Here’s how different contraception methods can affect your periods
Contraception is a safe and efficacious way to prevent pregnancy by way of birth control pills, devices, or surgery. However, variations in menstrual bleeding behaviours are linked with all hormonal contraceptives. Some individuals may notice irregular bleeding or spotting when trying a new hormonal contraception method. Others may recognize transformations in the duration or heaviness of the bleeding, and for some, bleeding might stop completely. Well, contraception may cause side effects for some people, but they usually go away in a few months.
Here’s everything you need to know contraception affects periods
1. Birth control pills
A combined hormonal contraceptive pill contains hormones that mislead the body into not discharging an egg that month, preventing ovulation and embryo implantation.

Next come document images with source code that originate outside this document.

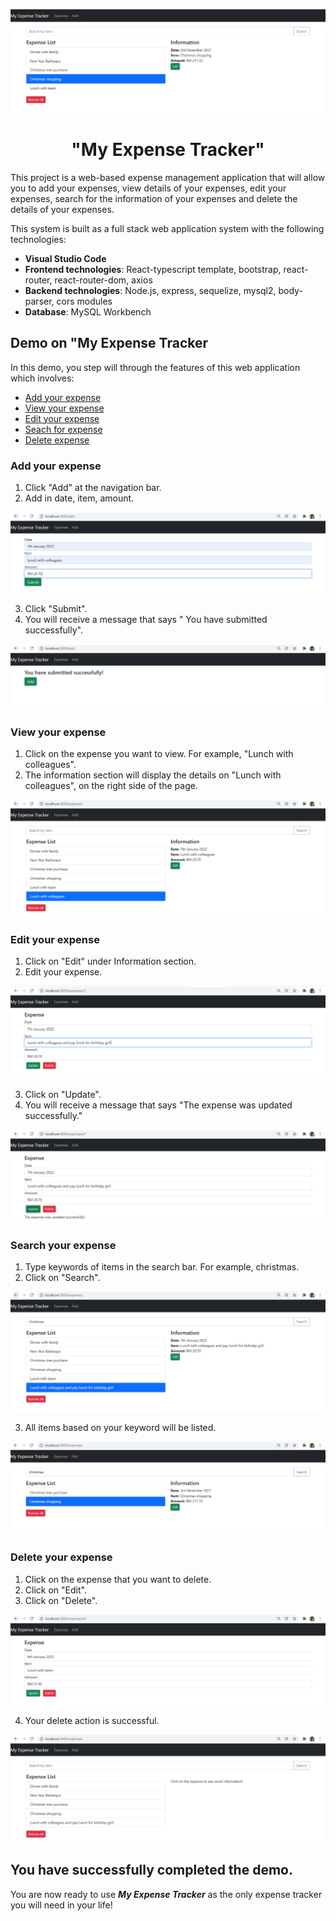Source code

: ![landingpage](/landingpage.jpg)

<h1 align = "center"> "My Expense Tracker" </h1>

This project is a web-based expense management application that will allow you to add your expenses, view details of your expenses, edit your expenses, search for the information of your expenses and delete the details of your expenses.   

This system is built as a full stack web application system with the following technologies:  
* **Visual Studio Code**  
* **Frontend technologies**: React-typescript template, bootstrap, react-router, react-router-dom, axios  
* **Backend technologies**: Node.js, express, sequelize, mysql2, body-parser, cors modules   
* **Database**: MySQL Workbench   

## Demo on "My Expense Tracker  

In this demo, you step will through the features of this web application which involves:   
* <a href = "#add-your-expense">Add your expense</a>
* <a href = "#view-your-expense">View your expense</a>
* <a href = "#edit-your-expense">Edit your expense</a>
* <a href = "#search-for-expense">Seach for expense</a>
* <a href = "#delete-expense">Delete expense</a>

### Add your expense  
   
1. Click "Add" at the navigation bar.  
2. Add in date, item, amount.  

![addin](/addin.jpg)

3. Click "Submit".   
4. You will receive a message that says " You have submitted successfully".   

![addsucess](/addsucess.jpg)  

### View your expense  

1. Click on the expense you want to view. For example, "Lunch with colleagues".
2. The information section will display the details on "Lunch with colleagues", on the right side of the page.  

![view](/viewexpense.jpg)  

### Edit your expense   

1. Click on "Edit" under Information section.
2. Edit your expense.   

![update](/update.jpg)  

3. Click on "Update".   
4. You will receive a message that says "The expense was updated successfully."   

![updatesucess](/updatesuccess.jpg)   

### Search your expense   

1. Type keywords of items in the search bar. For example, christmas.
2. Click on "Search".   

![search](/search.jpg)

3. All items based on your keyword will be listed.   

![searchsucess](/searchsucess.jpg)   

### Delete your expense

1. Click on the expense that you want to delete.   
2. Click on "Edit".   
3. Click on "Delete".   

![delete](/delete.jpg)  

4. Your delete action is successful.   

![deletesucess](/deletesuccess.jpg)  

## You have successfully completed the demo.  
You are now ready to use ***My Expense Tracker*** as the only expense tracker you will need in your life! 
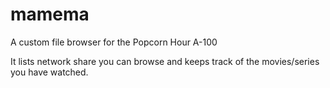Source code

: # mamema
A custom file browser for the Popcorn Hour A-100

It lists network share you can browse and keeps track of the movies/series you have watched.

Regardless of which contraception pill you consume, you may undergo infrequent spotting or bleeding within the first few months of use. When compared to combination pills that consist of estrogen and progestin, this is more frequent when taking progestin-only pills (mini-pills). Bleeding between periods can also occur as a consequence of failing to take a pill or taking it too late.
2. Intrauterine devices (IUD)
Copper IUD and the progestin IUD are the two types of IUDs readily accessible. The copper IUD develops an unfavorable environment for sperm, blocking it from accessing the egg and fertilizing it. The hormonal IUD secretes the hormone progestin, which thins the uterine lining and thickens cervical mucus, preventing childbirth by disabling sperm from entering the uterus. Spotting between periods, as well as irregular and menstrual cramping, is common in the first three to six months of using a copper IUD or a progestin IUD. Most women discover that this improves with time.

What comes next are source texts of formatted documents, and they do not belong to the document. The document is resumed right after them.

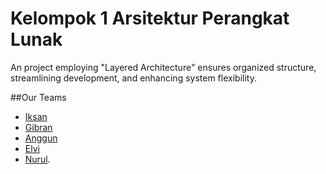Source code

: 
# Kelompok 1 Arsitektur Perangkat Lunak

An  project employing "Layered Architecture" ensures organized structure, streamlining development, and enhancing system flexibility.

##Our Teams

- [Iksan](https://github.com/Ichsan47)
- [Gibran](https://github.com/gibranfitrah)
- [Anggun](https://github.com/Anggunlestariarmansyah)
- [Elvi](https://github.com/elvisaktiawatisalemaku)
- [Nurul](https://github.com/nnrlaziza).
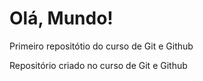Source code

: # Olá, Mundo!
 Primeiro repositótio do curso de Git e Github

 Repositório criado no curso de Git e Github

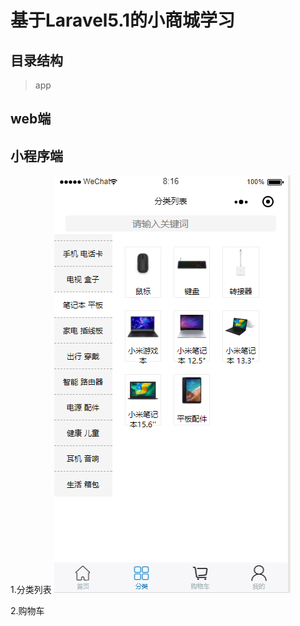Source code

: 基于Laravel5.1的小商城学习
==========
目录结构
---------
>app


web端
-----------





小程序端
-------------
1.分类列表
![image](https://github.com/qqcaiyin/book/blob/master/img/wx/wx-categoty.png)



2.购物车
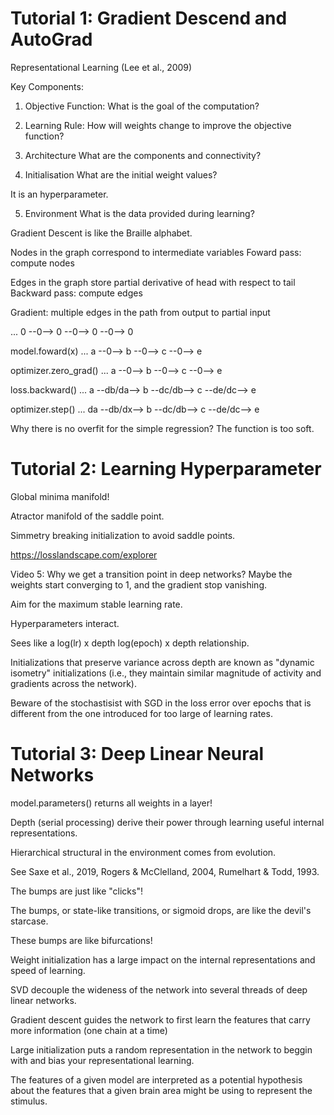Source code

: # Tutorial 1: Gradient Descend and AutoGrad

Representational Learning (Lee et al., 2009)

Key Components:
1. Objective Function: 
What is the goal of the computation?

2. Learning Rule:
How will weights change to improve the objective function?

3. Architecture
What are the components and connectivity?

4. Initialisation
What are the initial weight values?

It is an hyperparameter.

5. Environment
What is the data provided during learning?

Gradient Descent is like the Braille alphabet.


Nodes in the graph correspond to intermediate variables
Foward pass: compute nodes 

Edges in the graph store partial derivative of head with respect to tail
Backward pass: compute edges

Gradient: multiple edges in the path from output to partial input 

... 0 --0--> 0 --0--> 0 --0--> 0

model.foward(x)
... a --0--> b --0--> c --0--> e

optimizer.zero_grad()
... a --0--> b --0--> c --0--> e

loss.backward()
... a --db/da--> b --dc/db--> c --de/dc--> e

optimizer.step()
... da --db/dx--> b --dc/db--> c --de/dc--> e

Why there is no overfit for the simple regression? The function is too soft.

# Tutorial 2: Learning Hyperparameter
Global minima manifold!

Atractor manifold of the saddle point.

Simmetry breaking initialization to avoid saddle points.

https://losslandscape.com/explorer


Video 5: Why we get a transition point in deep networks? Maybe the weights start converging to 1, and the gradient stop vanishing.

Aim for the maximum stable learning rate.

Hyperparameters interact.

Sees like a log(lr) x depth
log(epoch) x depth relationship.

Initializations that preserve variance across depth are known as "dynamic isometry" initializations (i.e., they maintain similar magnitude of activity and gradients across the network).

Beware of the stochastisist with SGD in the loss error over epochs that is different from the one introduced for too large of learning rates.

# Tutorial 3: Deep Linear Neural Networks

model.parameters() returns all weights in a layer!

Depth (serial processing) derive their power through learning useful internal representations. 

Hierarchical structural in the environment comes from evolution.

See Saxe et al.,  2019, Rogers & McClelland, 2004, Rumelhart & Todd, 1993.

The bumps are just like "clicks"!

The bumps, or state-like transitions, or sigmoid drops, are like the devil's starcase.

These bumps are like bifurcations!

Weight initialization has a large impact on the internal representations and speed of learning.

SVD decouple the wideness of the network into several threads of deep linear networks.

Gradient descent guides the network to first learn the features that carry more information (one chain at a time)

Large initialization puts a random representation in the network to beggin with and bias your representational learning.

The features of a given model are interpreted as a potential hypothesis about the features that a given brain area might be using to represent the stimulus.


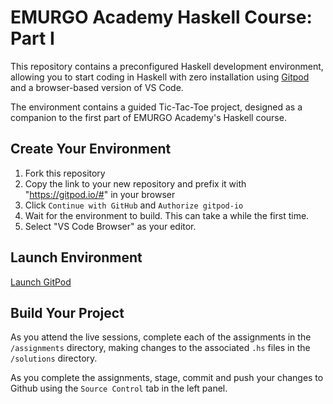 # EMURGO Academy Haskell Course: Part I

This repository contains a preconfigured Haskell development environment, allowing you to start coding in Haskell with zero installation using [Gitpod](https://www.gitpod.io/) and a browser-based version of VS Code.

The environment contains a guided Tic-Tac-Toe project, designed as a companion to the first part of EMURGO Academy's Haskell course.

## Create Your Environment

1. Fork this repository
2. Copy the link to your new repository and prefix it with "https://gitpod.io/#" in your browser
3. Click `Continue with GitHub` and `Authorize gitpod-io`
4. Wait for the environment to build. This can take a while the first time.
5. Select "VS Code Browser" as your editor.

## Launch Environment
[Launch GitPod](https://gitpod.io/#https://github.com/jezer07/Tic-Hask-Toe)

## Build Your Project

As you attend the live sessions, complete each of the assignments in the `/assignments` directory, making changes to the associated `.hs` files in the `/solutions` directory.

As you complete the assignments, stage, commit and push your changes to Github using the `Source Control` tab in the left panel.
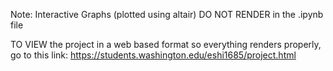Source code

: Note: Interactive Graphs (plotted using altair) DO NOT RENDER in the .ipynb file

TO VIEW the project in a web based format so everything renders properly, go to this link: https://students.washington.edu/eshi1685/project.html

3. Emergency contraceptives
The morning after pill shortens your monthly cycle, causing your period to arrive sooner or later than anticipated. If you use emergency contraception pills during the first three weeks of your cycle, your period will most likely show up early. Your period could also be prolonged. In most instances, the earlier you are in your cycle, the faster your period will arrive. Your periods may be delayed if you use emergency contraceptive pills after ovulation.

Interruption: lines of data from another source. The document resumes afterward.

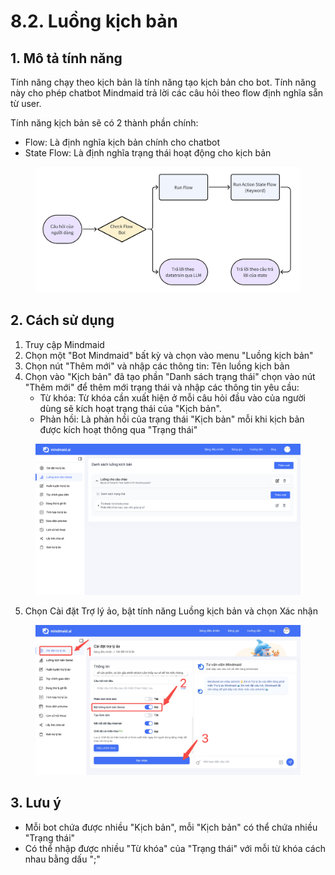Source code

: # 8.2. Luồng kịch bản

## 1. Mô tả tính năng

Tính năng chạy theo kịch bản là tính năng tạo kịch bản cho bot. Tính năng này cho phép chatbot Mindmaid trả lời các câu hỏi theo flow định nghĩa sẵn từ user.

Tính năng kịch bản sẽ có 2 thành phần chính:

* Flow: Là định nghĩa kịch bản chính cho chatbot
* State Flow: Là định nghĩa trạng thái hoạt động cho kịch bản

<figure><img src="../../.gitbook/assets/image (3) (1) (1).png" alt=""><figcaption></figcaption></figure>



## 2. Cách sử dụng

1. Truy cập Mindmaid
2. Chọn một "Bot Mindmaid" bất kỳ và chọn vào menu "Luồng kịch bản"
3. Chọn nút "Thêm mới" và nhập các thông tin: Tên luồng kịch bản
4. Chọn vào "Kịch bản" đã tạo phần "Danh sách trạng thái" chọn vào nút "Thêm mới" để thêm mới trạng thái và nhập các thông tin yêu cầu:
   * Từ khóa: Từ khóa cần xuất hiện ở mỗi câu hỏi đầu vào của người dùng sẽ kích hoạt trạng thái của "Kịch bản".
   * Phản hồi: Là phản hồi của trạng thái "Kịch bản" mỗi khi kịch bản được kích hoạt thông qua "Trạng thái"

<figure><img src="../../.gitbook/assets/image (4) (1).png" alt=""><figcaption></figcaption></figure>

5. Chọn Cài đặt Trợ lý ảo, bật tính năng Luồng kịch bản và chọn Xác nhận

<figure><img src="../../.gitbook/assets/image (5) (1).png" alt=""><figcaption></figcaption></figure>



## 3. Lưu ý

* Mỗi bot chứa được nhiều "Kịch bản", mỗi "Kịch bản" có thể chứa nhiều "Trạng thái"
* Có thể nhập được nhiều "Từ khóa" của "Trạng thái" với mỗi từ khóa cách nhau bằng dấu ";"
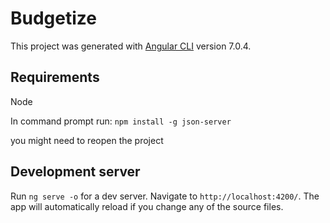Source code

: # Budgetize

This project was generated with [Angular CLI](https://github.com/angular/angular-cli) version 7.0.4.

## Requirements

Node

In command prompt run:
`npm install -g json-server`

you might need to reopen the project

## Development server


Run `ng serve -o` for a dev server. Navigate to `http://localhost:4200/`. The app will automatically reload if you change any of the source files.







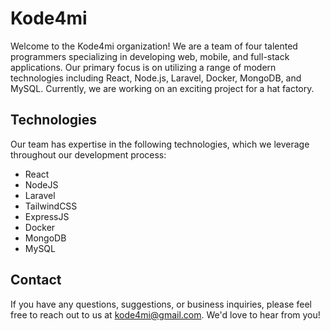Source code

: # Kode4mi

Welcome to the Kode4mi organization! We are a team of four talented programmers specializing in developing web, mobile, and full-stack applications. Our primary focus is on utilizing a range of modern technologies including React, Node.js, Laravel, Docker, MongoDB, and MySQL. Currently, we are working on an exciting project for a hat factory.

## Technologies

Our team has expertise in the following technologies, which we leverage throughout our development process:

- React
- NodeJS
- Laravel
- TailwindCSS
- ExpressJS
- Docker
- MongoDB
- MySQL

## Contact

If you have any questions, suggestions, or business inquiries, please feel free to reach out to us at kode4mi@gmail.com. We'd love to hear from you!
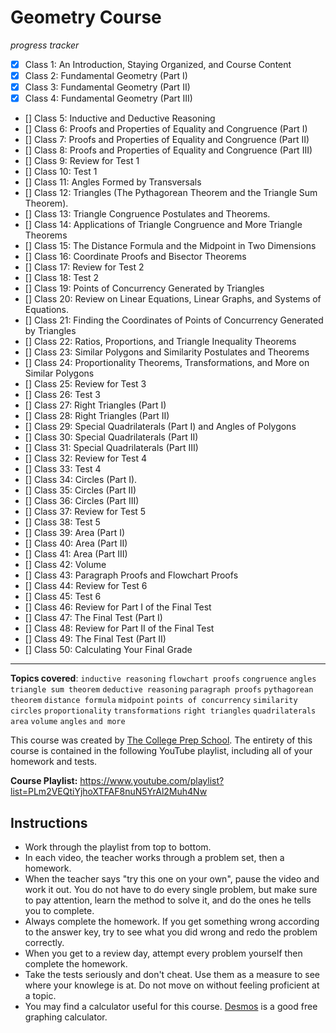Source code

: # Geometry Course
*progress tracker*

- [x] Class 1: An Introduction, Staying Organized, and Course Content
- [x] Class 2: Fundamental Geometry (Part I)
- [x] Class 3: Fundamental Geometry (Part II)
- [x] Class 4: Fundamental Geometry (Part III)
- [] Class 5: Inductive and Deductive Reasoning
- [] Class 6: Proofs and Properties of Equality and Congruence (Part I)
- [] Class 7: Proofs and Properties of Equality and Congruence (Part II)
- [] Class 8: Proofs and Properties of Equality and Congruence (Part III)
- [] Class 9: Review for Test 1
- [] Class 10: Test 1
- [] Class 11: Angles Formed by Transversals
- [] Class 12: Triangles (The Pythagorean Theorem and the Triangle Sum Theorem).
- [] Class 13: Triangle Congruence Postulates and Theorems.
- [] Class 14: Applications of Triangle Congruence and More Triangle Theorems
- [] Class 15: The Distance Formula and the Midpoint in Two Dimensions
- [] Class 16: Coordinate Proofs and Bisector Theorems
- [] Class 17: Review for Test 2
- [] Class 18: Test 2
- [] Class 19: Points of Concurrency Generated by Triangles
- [] Class 20: Review on Linear Equations, Linear Graphs, and Systems of Equations.
- [] Class 21: Finding the Coordinates of Points of Concurrency Generated by Triangles
- [] Class 22: Ratios, Proportions, and Triangle Inequality Theorems
- [] Class 23: Similar Polygons and Similarity Postulates and Theorems
- [] Class 24: Proportionality Theorems, Transformations, and More on Similar Polygons
- [] Class 25: Review for Test 3
- [] Class 26: Test 3
- [] Class 27: Right Triangles (Part I)
- [] Class 28: Right Triangles (Part II)
- [] Class 29: Special Quadrilaterals (Part I) and Angles of Polygons
- [] Class 30: Special Quadrilaterals (Part II)
- [] Class 31: Special Quadrilaterals (Part III)
- [] Class 32: Review for Test 4
- [] Class 33: Test 4
- [] Class 34: Circles (Part I).
- [] Class 35: Circles (Part II)
- [] Class 36: Circles (Part III)
- [] Class 37: Review for Test 5
- [] Class 38: Test 5
- [] Class 39: Area (Part I)
- [] Class 40: Area (Part II)
- [] Class 41: Area (Part III)
- [] Class 42: Volume
- [] Class 43: Paragraph Proofs and Flowchart Proofs
- [] Class 44: Review for Test 6
- [] Class 45: Test 6
- [] Class 46: Review for Part I of the Final Test
- [] Class 47: The Final Test (Part I)
- [] Class 48: Review for Part II of the Final Test
- [] Class 49: The Final Test (Part II)
- [] Class 50: Calculating Your Final Grade

---
**Topics covered**:
`inductive reasoning`
`flowchart proofs`
`congruence`
`angles`
`triangle sum theorem`
`deductive reasoning`
`paragraph proofs`
`pythagorean theorem`
`distance formula`
`midpoint`
`points of concurrency`
`similarity`
`circles`
`proportionality`
`transformations`
`right triangles`
`quadrilaterals`
`area`
`volume`
`angles`
`and more`

This course was created by [The College Prep School](https://www.youtube.com/@thecollegeprepschool4486). The entirety of this course is contained in the following YouTube playlist, including all of your homework and tests.

**Course Playlist:** <https://www.youtube.com/playlist?list=PLm2VEQtiYjhoXTFAF8nuN5YrAl2Muh4Nw>

## Instructions

- Work through the playlist from top to bottom.
- In each video, the teacher works through a problem set, then a homework.
- When the teacher says "try this one on your own", pause the video and work it out. You do not have to do every single problem, but make sure to pay attention, learn the method to solve it, and do the ones he tells you to complete.
- Always complete the homework. If you get something wrong according to the answer key, try to see what you did wrong and redo the problem correctly.
- When you get to a review day, attempt every problem yourself then complete the homework.
- Take the tests seriously and don't cheat. Use them as a measure to see where your knowlege is at. Do not move on without feeling proficient at a topic.
- You may find a calculator useful for this course. [Desmos](https://www.desmos.com/calculator) is a good free graphing calculator.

Know what are the normal side effects of birth control ways on menstrual health
In the first few months of using any hormonal contraceptive, irregular menstruation and bleeding between periods are normal, but they usually improve as time passes. But we should use any contraception method with caution, as any hormonal imbalance can lead to long term implications for the body. Since every woman’s body responds slightly differently to several methods of contraception, determining on your own when irregular bleeding is undesirable or abnormal can be difficult. We advise you to visit a gynaecologist and take their suggestions for contraceptives.